The extractor fan (standard Manrose) needs replacing, it's making alarming noises. It's incredibly noisy and flaps like crazy when it's windy outside. Any recommendations for a nice quiet one? Can you get humidity ones for kitchens or only bathrooms?

PigletJohn Fri 27-Nov-15 23:57:59

what size is it?

might be 100mm (too small) or 150mm, but could be 200mm or 250mm

Manrose is a budget brand.

If it has a plastic external cover with multiple flaps like a venetian blind, throw it away and buy a cowl vent. The flaps will fall off anyway in strong winds.

Chasingsquirrels Sat 28-Nov-15 08:20:15

PJ - we have flappy vents on ours, ensuite one (which we hear flapping a lot) came off a couple of weeks ago. I've never heard of a cowl vent and having read your reply have googled and will now be replacing with one rather than putting the old one back up. Thanks.

JeffreySadsacIsUnwell Sat 28-Nov-15 13:28:27

Thanks, yes, we knew it was budget grin. Put in by some crap builders 15 years ago, we fired them before they got much further but pretty much everything they did or bought needed redoing/replacing. TBH I'm surprised this one lasted so long, it is indeed Venetian blind style. The 'alarming noises' are separate from the flap noises though - I assume it has a motor in for the fan which has now died - and finally DH has agreed to spend money. Def from the 'if it ain't broke, I ain't paying' school.

It's a 200mm square one - whilst a smaller one would be nice, we redecorated the kitchen earlier this year so I don't fancy filling/repainting if we can avoid it.

Off to look up cowl ones, but any suggestions gratefully received!

PigletJohn Sat 28-Nov-15 14:28:48

It's the size of the hole that matters. It might be round or square. You will see if you take off either the fan or the flappy vent.
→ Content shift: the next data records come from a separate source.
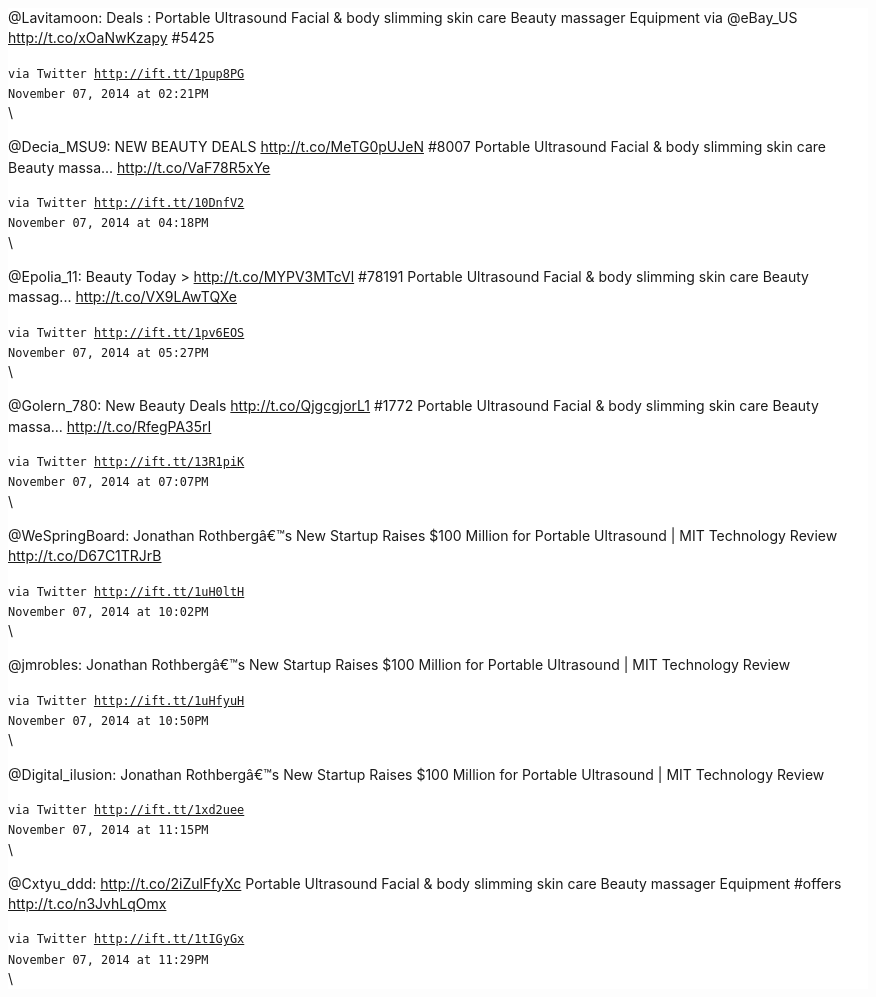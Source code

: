 @Lavitamoon: Deals : Portable Ultrasound Facial & body slimming skin
care Beauty massager Equipment via @eBay\_US <http://t.co/xOaNwKzapy>
\#5425

`via Twitter `[`http://ift.tt/1pup8PG`](http://ift.tt/1pup8PG)\
`November 07, 2014 at 02:21PM`\
\

@Decia\_MSU9: NEW BEAUTY DEALS <http://t.co/MeTG0pUJeN> \#8007 Portable
Ultrasound Facial & body slimming skin care Beauty massa...
<http://t.co/VaF78R5xYe>

`via Twitter `[`http://ift.tt/10DnfV2`](http://ift.tt/10DnfV2)\
`November 07, 2014 at 04:18PM`\
\

@Epolia\_11: Beauty Today &gt; <http://t.co/MYPV3MTcVl> \#78191 Portable
Ultrasound Facial & body slimming skin care Beauty massag...
<http://t.co/VX9LAwTQXe>

`via Twitter `[`http://ift.tt/1pv6EOS`](http://ift.tt/1pv6EOS)\
`November 07, 2014 at 05:27PM`\
\

@Golern\_780: New Beauty Deals <http://t.co/QjgcgjorL1> \#1772 Portable
Ultrasound Facial & body slimming skin care Beauty massa...
<http://t.co/RfegPA35rI>

`via Twitter `[`http://ift.tt/13R1piK`](http://ift.tt/13R1piK)\
`November 07, 2014 at 07:07PM`\
\

@WeSpringBoard: Jonathan Rothbergâ€™s New Startup Raises \$100 Million
for Portable Ultrasound | MIT Technology Review <http://t.co/D67C1TRJrB>

`via Twitter `[`http://ift.tt/1uH0ltH`](http://ift.tt/1uH0ltH)\
`November 07, 2014 at 10:02PM`\
\

@jmrobles: Jonathan Rothbergâ€™s New Startup Raises \$100 Million for
Portable Ultrasound | MIT Technology Review

`via Twitter `[`http://ift.tt/1uHfyuH`](http://ift.tt/1uHfyuH)\
`November 07, 2014 at 10:50PM`\
\

@Digital\_ilusion: Jonathan Rothbergâ€™s New Startup Raises \$100
Million for Portable Ultrasound | MIT Technology Review

`via Twitter `[`http://ift.tt/1xd2uee`](http://ift.tt/1xd2uee)\
`November 07, 2014 at 11:15PM`\
\

@Cxtyu\_ddd: <http://t.co/2iZulFfyXc> Portable Ultrasound Facial & body
slimming skin care Beauty massager Equipment \#offers
<http://t.co/n3JvhLqOmx>

`via Twitter `[`http://ift.tt/1tIGyGx`](http://ift.tt/1tIGyGx)\
`November 07, 2014 at 11:29PM`\
\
Kitchen fans are usually built to a higher standard than cheap bathroom fans. This is a brand with a good reputation for low noise. A bigger one is better. Search for "wall fans." There is a calculator for fan power:room size, so see how many cubic metres per hour you need. A quiet one can be left on for long periods, especially if it is 2-speed, but speed controllers are expensive.

If you are able to fit an extractor hood over the cooker, it will be better for cooking smells. You can get a Core Drill from a tool hire shop for the duct.

Lots more here but read the reviews.

PigletJohn Sat 28-Nov-15 14:31:21

here are some more

JeffreySadsacIsUnwell Sun 29-Nov-15 22:00:26

Thanks PigletJohn! Will check out the links tomorrow. I realised after I'd posted that you may have meant the hole rather than the fan, sorry blush - but I'm not going outside now to check!!

We have an extractor hood over the cooker but just a filter, rather than vented extractor (don't know technical terms here...) - we can't install a duct pipe to outside as the cooker is on the opposite side of the kitchen from the window, against an internal wall. Not much choice due to small room size and positioning of door/window/drainage, sadly.

PigletJohn Sun 29-Nov-15 22:23:18

"We have an extractor hood over the cooker but just a filter, rather than vented extractor (don't know technical terms here...)"

A cooker hood that doesn't extract is called an "ornament" since it fulfils no useful purpose. It is possible to run ducts above or inside wall cabinets, but moving the cooker to an external wall is preferable.